Input records:

################

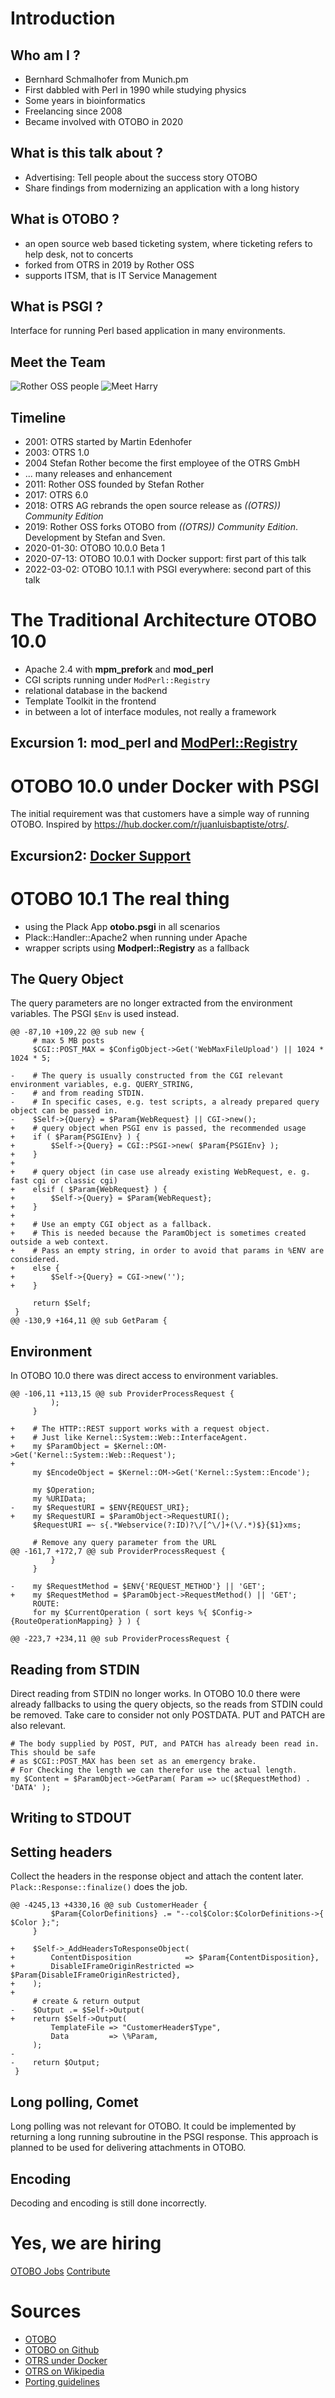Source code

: # Introduction

## Who am I ?

- Bernhard Schmalhofer from Munich.pm
- First dabbled with Perl in 1990 while studying physics
- Some years in bioinformatics
- Freelancing since 2008
- Became involved with OTOBO in 2020

## What is this talk about ?

- Advertising: Tell people about the success story OTOBO
- Share findings from modernizing an application with a long history

## What is OTOBO ?

- an open source web based ticketing system, where ticketing refers to help desk, not to concerts
- forked from OTRS in 2019 by Rother OSS
- supports ITSM, that is IT Service Management

## What is PSGI ?

Interface for running Perl based application in many environments.

## Meet the Team

![Rother OSS people](https://rother-oss.com/wp-content/uploads/2020/05/Header-rother-OSS-experten-fuer-die-otrs-community-edition-1500x630.jpg)
![Meet Harry](https://otobo.de/wp-content/uploads/2020/07/OTOBO-Login-495x400.png)

## Timeline

- 2001: OTRS started by Martin Edenhofer
- 2003: OTRS 1.0
- 2004 Stefan Rother become the first employee of the OTRS GmbH
- ... many releases and enhancement
- 2011: Rother OSS founded by Stefan Rother
- 2017: OTRS 6.0
- 2018: OTRS AG rebrands the open source release as _((OTRS)) Community Edition_
- 2019: Rother OSS forks OTOBO from _((OTRS)) Community Edition_. Development by Stefan and Sven.
- 2020-01-30: OTOBO 10.0.0 Beta 1
- 2020-07-13: OTOBO 10.0.1 with Docker support: first part of this talk
- 2022-03-02: OTOBO 10.1.1 with PSGI everywhere: second part of this talk

# The Traditional Architecture OTOBO 10.0

- Apache 2.4 with **mpm_prefork** and **mod_perl**
- CGI scripts running under `ModPerl::Registry`
- relational database in the backend
- Template Toolkit in the frontend
- in between a lot of interface modules, not really a framework

## Excursion 1: mod_perl and [ModPerl::Registry](modperl_registry.md)

# OTOBO 10.0 under Docker with PSGI

The initial requirement was that customers have a simple way of running OTOBO. Inspired by <https://hub.docker.com/r/juanluisbaptiste/otrs/>.

## Excursion2: [Docker Support](docker_10_0.md)

# OTOBO 10.1 The real thing

- using the Plack App **otobo.psgi** in all scenarios
- Plack::Handler::Apache2 when running under Apache
- wrapper scripts using **Modperl::Registry** as a fallback

## The Query Object

The query parameters are no longer extracted from the environment variables. The PSGI `$Env` is used instead.

    @@ -87,10 +109,22 @@ sub new {
         # max 5 MB posts
         $CGI::POST_MAX = $ConfigObject->Get('WebMaxFileUpload') || 1024 * 1024 * 5;
     
    -    # The query is usually constructed from the CGI relevant environment variables, e.g. QUERY_STRING,
    -    # and from reading STDIN.
    -    # In specific cases, e.g. test scripts, a already prepared query object can be passed in.
    -    $Self->{Query} = $Param{WebRequest} || CGI->new();
    +    # query object when PSGI env is passed, the recommended usage
    +    if ( $Param{PSGIEnv} ) {
    +        $Self->{Query} = CGI::PSGI->new( $Param{PSGIEnv} );
    +    }
    +
    +    # query object (in case use already existing WebRequest, e. g. fast cgi or classic cgi)
    +    elsif ( $Param{WebRequest} ) {
    +        $Self->{Query} = $Param{WebRequest};
    +    }
    +
    +    # Use an empty CGI object as a fallback.
    +    # This is needed because the ParamObject is sometimes created outside a web context.
    +    # Pass an empty string, in order to avoid that params in %ENV are considered.
    +    else {
    +        $Self->{Query} = CGI->new('');
    +    }
     
         return $Self;
     }
    @@ -130,9 +164,11 @@ sub GetParam {


## Environment 

In OTOBO 10.0 there was direct access to environment variables.

    @@ -106,11 +113,15 @@ sub ProviderProcessRequest {
             );
         }
     
    +    # The HTTP::REST support works with a request object.
    +    # Just like Kernel::System::Web::InterfaceAgent.
    +    my $ParamObject = $Kernel::OM->Get('Kernel::System::Web::Request');
    +
         my $EncodeObject = $Kernel::OM->Get('Kernel::System::Encode');
     
         my $Operation;
         my %URIData;
    -    my $RequestURI = $ENV{REQUEST_URI};
    +    my $RequestURI = $ParamObject->RequestURI();
         $RequestURI =~ s{.*Webservice(?:ID)?\/[^\/]+(\/.*)$}{$1}xms;
     
         # Remove any query parameter from the URL
    @@ -161,7 +172,7 @@ sub ProviderProcessRequest {
             }
         }
     
    -    my $RequestMethod = $ENV{'REQUEST_METHOD'} || 'GET';
    +    my $RequestMethod = $ParamObject->RequestMethod() || 'GET';
         ROUTE:
         for my $CurrentOperation ( sort keys %{ $Config->{RouteOperationMapping} } ) {
     
    @@ -223,7 +234,11 @@ sub ProviderProcessRequest {

## Reading from STDIN

Direct reading from STDIN no longer works. In OTOBO 10.0 there were already fallbacks to using the query objects,
so the reads from STDIN could be removed. Take care to consider not only POSTDATA. PUT and PATCH are also relevant.

    # The body supplied by POST, PUT, and PATCH has already been read in. This should be safe
    # as $CGI::POST_MAX has been set as an emergency brake.
    # For Checking the length we can therefor use the actual length.
    my $Content = $ParamObject->GetParam( Param => uc($RequestMethod) . 'DATA' );

## Writing to STDOUT

## Setting headers

Collect the headers in the response object and attach the content later. `Plack::Response::finalize()` does the job.

    @@ -4245,13 +4330,16 @@ sub CustomerHeader {
             $Param{ColorDefinitions} .= "--col$Color:$ColorDefinitions->{ $Color };";
         }
     
    +    $Self->_AddHeadersToResponseObject(
    +        ContentDisposition            => $Param{ContentDisposition},
    +        DisableIFrameOriginRestricted => $Param{DisableIFrameOriginRestricted},
    +    );
    +
         # create & return output
    -    $Output .= $Self->Output(
    +    return $Self->Output(
             TemplateFile => "CustomerHeader$Type",
             Data         => \%Param,
         );
    -
    -    return $Output;
     }
     
## Long polling, Comet

Long polling was not relevant for OTOBO. It could be implemented by returning a long running subroutine in the PSGI response. This approach is planned to be used for delivering attachments in OTOBO.

## Encoding

Decoding and encoding is still done incorrectly.

# Yes, we are hiring

[OTOBO Jobs](https://otobo.de/de/jobs/)
[Contribute](https://otobo.de/de/community/)

# Sources

- [OTOBO](https://otobo.de/de/community/)
- [OTOBO on Github](https://github.com/RotherOSS/otobo)
- [OTRS under Docker](https://hub.docker.com/r/juanluisbaptiste/otrs/)
- [OTRS on Wikipedia](https://de.wikipedia.org/wiki/OTRS)
- [Porting guidelines](https://github.com/bschmalhofer/otobo-ideas#psgi-stumbling-blocks)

################

Description of the task:
Check the entries above line by line and return each one containing the word "under".

Task response:
- CGI scripts running under `ModPerl::Registry`
# OTOBO 10.0 under Docker with PSGI
- Plack::Handler::Apache2 when running under Apache
- [OTRS under Docker](https://hub.docker.com/r/juanluisbaptiste/otrs/)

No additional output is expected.